“Um não sei quê, que nasce não sei onde,/Vem não sei como, e dói não sei porquê.” Luís de Camões

"Na dor lida sentem bem,/Não as duas que êle teve,/Mas só a que êles não têm." Fernando Pessoa

"Lividos astros,/Soidões lacustres.../Lemes e mastros.../E os alabastros/Dos balaustres!" Camilo Pessanha

"E eu estou feliz ainda./Mas faz-se tarde/e sei que é tempo de continuar." Helder Macedo

"Conchas, pedrinhas, pedacinhos de ossos..." Camilo Pessanha

“Vem, vagamente,/Vem, levemente,/Vem sozinha, solene, com as mãos caídas/Ao teu lado, vem” Álvaro de Campos

"Chove nela graça tanta/que dá graça à fermosura;/vai fermosa, e não segura." Luís de Camões

sexta-feira, 16 de dezembro de 2016

A arte do documentário

   Natural de Milwaukee, Wisconsin, o americano James Benning, grande documentarista independente até agora desconhecido em Portugal, chegou-nos já no final deste ano na Cinemateca Portuguesa - Museu do Cinema, no prosseguimento de uma muito louvável programação do cinema independente americano que já nos trouxera Robert Frank (1991), Frederick Wiseman (1994), Jon Jost (1996), Robert Kramer (2000) e Jim Jarmush (2007).
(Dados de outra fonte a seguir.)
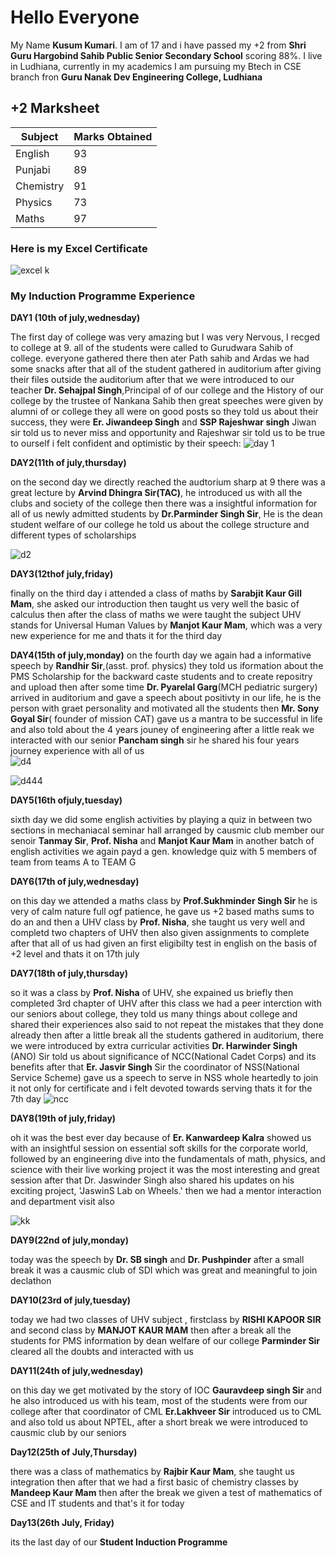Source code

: # Hello Everyone 
My Name **Kusum Kumari**. I am of 17 and i have passed my +2 from **Shri Guru Hargobind Sahib Public Senior Secondary School** scoring 88%. I live in Ludhiana, currently in my academics I am pursuing my Btech in CSE branch fron **Guru Nanak Dev Engineering College, Ludhiana**

## +2 Marksheet

| Subject | Marks Obtained |
| ----------- | ----------- |
| English    |  93
| Punjabi | 89
|Chemistry| 91
| Physics|73
|Maths|97

### Here is my Excel Certificate

![excel k](https://github.com/user-attachments/assets/225aaa87-9d04-488c-8e14-8fb59d59633b)

### My Induction Programme Experience


**DAY1 (10th of july,wednesday)**

The first day of college was very amazing but I was very Nervous, I recged to college at 9. all of the students were called to Gurudwara Sahib of college. everyone gathered there then ater Path sahib and Ardas we had some snacks after that all of the student gathered in auditorium after giving their files outside the auditorium  after that we were introduced to our teacher **Dr. Sehajpal Singh**,Principal of of our college  and the History of our college by the trustee of Nankana Sahib   then great speeches were given by alumni of or college they all were on good posts so they told us about their success, they were **Er. Jiwandeep Singh** and **SSP Rajeshwar singh** 
Jiwan sir told us to never miss and opportunity and Rajeshwar sir told us to be true to ourself
 i felt confident and optimistic  by their speech:
 ![day 1](https://github.com/user-attachments/assets/14596080-1873-4ba7-b3af-f7f9feb707ac)

 **DAY2(11th of july,thursday)**
 
 on the second day we directly reached the audtorium sharp at 9  there was a great lecture by **Arvind Dhingra Sir(TAC)**, he introduced us with all the clubs and society of the college then there was a insightful 
 information for all of us newly admitted students by **Dr.Parminder Singh Sir**, He is the dean student welfare of our college he told us about the college structure and different types of scholarships 
 
 ![d2](https://github.com/user-attachments/assets/2d384903-8e6e-418e-9709-e762c023ab29)  

 **DAY3(12thof july,friday)**

 finally on the third day i attended  a class of maths by **Sarabjit Kaur Gill Mam**, she asked our introduction then taught us very well the basic of calculus then after the class of maths we were taught the subject UHV stands for Universal Human Values by **Manjot Kaur Mam**, which was a very new experience for me 
 and thats it for the third day 

 
**DAY4(15th of july,monday)**
on the fourth day we again had a informative speech by **Randhir Sir**,(asst. prof. physics) they told us iformation about the PMS  Scholarship for the  backward caste students and to create repositry and upload  then after some time **Dr. Pyarelal Garg**(MCH pediatric surgery) arrived in auditorium and gave a speech about positivty in our life, he is the person with graet personality and motivated all the students then **Mr. Sony Goyal Sir**( founder of mission CAT) gave us a mantra to be successful in life and also told  about the 4 years jouney of engineering 
after a little reak we interacted with our senior **Pancham singh** sir he shared his four years journey experience with all of us  
![d4](https://github.com/user-attachments/assets/9118ddf2-2814-47bc-b617-9e44cbb45858)

![d444](https://github.com/user-attachments/assets/d0c410c4-9517-4642-9aee-f3d08368d87e)


**DAY5(16th ofjuly,tuesday)**

sixth day we did some english activities by playing a quiz in between two sections in mechaniacal seminar hall arranged by causmic club member our senoir **Tanmay Sir**, **Prof. Nisha** and **Manjot Kaur Mam**
in another batch of english activities we again payd a gen. knowledge quiz with 5 members of team from teams A to TEAM G 


**DAY6(17th of july,wednesday)**

 
on this day we attended a maths class by **Prof.Sukhminder Singh Sir** he is very of calm nature full ogf patience, he gave us +2 based maths sums to do  an and then a UHV class by **Prof. Nisha**, she taught us very well and completd two chapters of UHV then also given assignments to complete after that all of us had given an first eligibilty test in english on the basis of +2 level and thats it on 17th july 

**DAY7(18th of july,thursday)**


so it was a class by **Prof. Nisha** of UHV, she expained us briefly then completed 3rd chapter of UHV after this class we had a peer interction with our seniors about college, they told us many things about college and shared their experiences also said to not repeat the mistakes that they done already then after a little break all the students gathered in auditorium, there we were introduced by extra curricular activities 
**Dr. Harwinder Singh** (ANO) Sir told us about significance of NCC(National Cadet Corps) and its benefits after that **Er. Jasvir Singh** Sir the coordinator of NSS(National Service Scheme) gave us a speech to serve in NSS whole heartedly to join it not only for certificate and i felt devoted towards serving
thats it for the 7th day 
![ncc](https://github.com/user-attachments/assets/4ad103e9-7544-4c9d-b018-cf4e68946aa7)



**DAY8(19th of july,friday)**

oh it was the best ever day because of **Er. Kanwardeep Kalra** showed us  with an insightful session on essential soft skills for the corporate world, followed by an engineering dive into the fundamentals of math, physics, and science with their live working project it was the most interesting and great session  after that Dr. Jaswinder Singh also shared his  updates on his exciting project, 'JaswinS Lab on Wheels.' then we had a mentor interaction and department visit also 

![kk](https://github.com/user-attachments/assets/d4b0a68b-b55a-4c74-a2d8-c6b491f4af1b)


**DAY9(22nd of july,monday)**

today was the speech by **Dr. SB singh** and **Dr. Pushpinder** after a small break it was a causmic club of SDI which was great and meaningful to join declathon 

 **DAY10(23rd of july,tuesday)**

 today we had two classes of UHV subject , firstclass by **RISHI KAPOOR SIR** and second class by **MANJOT KAUR MAM** then after a break all the students for PMS information by dean welfare of our college **Parminder Sir** cleared all the doubts and interacted with us 

 **DAY11(24th of july,wednesday)**

 on this day we get motivated by the story of IOC **Gauravdeep singh Sir** and he also introduced us with his team, most of the students were from our college after that coordinator of CML **Er.Lakhveer Sir** introduced us to CML and also told us about NPTEL, after a short break we were introduced to causmic club by our seniors 


 **Day12(25th of July,Thursday)**


 there was a class of mathematics by **Rajbir Kaur Mam**, she taught us integration then after that we had a first basic of chemistry classes by **Mandeep Kaur Mam** then after the break we given a test of mathematics of CSE and IT students and that's it for today 

 **Day13(26th July, Friday)**

 its the last day of our **Student Induction Programme**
E não era sem tempo pois estamos perante um dos maiores nomes do documentário no cinema.
                      JAMES BENNING, «13 Lakes», 2004.
   Trata-se, de facto, de um cineasta surpreendente por dedicar os seus documentários à terra, ao ar, à água e ao fogo do seu país mas também de outras partes do mundo, locais que surgem todos eles sempre identificados no final de cada um dos seus filmes. Mas "Ruhr" (2009) é filmado em Duisburg, na Alemanha. 
   Convém esclarecer aqui que James Benning fez os seus filmes em 16mm até 2008, e a partir daí em digital. Na sua obra avulta a denominada Trilogia da Califórnia, composta por "El Valley Centro" (2000), "Los" (2001) e Sogoby" (2002).
                      small roads (2011)                 
    Para demonstrar o seu interesse pela terra, o espaço, ele constrói cada um dos seus filmes em planos muito longos e por regra fixos em que, com o passar do tempo, de vez em quando alguma coisa acontece, como por exemplo surgir um comboio - "RR" (2007), "BNSF" (2013) - ou carros - "small roads" (2011). Às vezes nem isso, como quando filma o céu em "Ten Skies" (2005) ou a água em "13 Lakes" (2005). E enquanto o tempo passa em planos vazios o espaço, os espaços oferecem-se à nossa contemplação serena - "Four Corners" (1997), "Two Cabins" (2011).
    Pelo contrário em "One Way Boogie Woogie" (1978) e "27 Years Later" (2005) mostra naquele lapso de tempo, nos mesmos locais, com as mesmas posições de câmara e as mesmas pessoas, as que sobreviveram, o efeito da passagem do tempo - o que mudou, quem desapareceu -, e esse é com "Landscape Suicide" (1986) e "Twenty Cigarettes" (2011) um dos seus filmes mais povoados por humanos, que nos outros de todo rareiam. 
                               James Benning
    Em qualquer caso há sempre um atento e muito bom recurso aos sons - os ruídos ambiente ou, por exemplo, em "Landscape Suicide" os interrogatórios interactivos no espaço do plano, em "Deseret" (1995) a leitura do New York Times por uma voz-off, que em inglês se diz voice over.
    Na sua serenidade, os filmes de James Benning impõem-se ao imporem uma ideia da América e do mundo dos humanos longe dos estereótipos a que o cinema comercial americano nos habituou, mas também pela sua variedade e interesse. Com o seu projecto pessoal e o seu estilo próprio, ele é um documentarista  que discute a primazia do género com Fred Wiseman, o que quer dizer que é do melhor que é possível encontrar na actualidade, com possíveis influências em Chantal Akerman (1950-2015) e Abbas Kiarostami (1940-2016) entre outros.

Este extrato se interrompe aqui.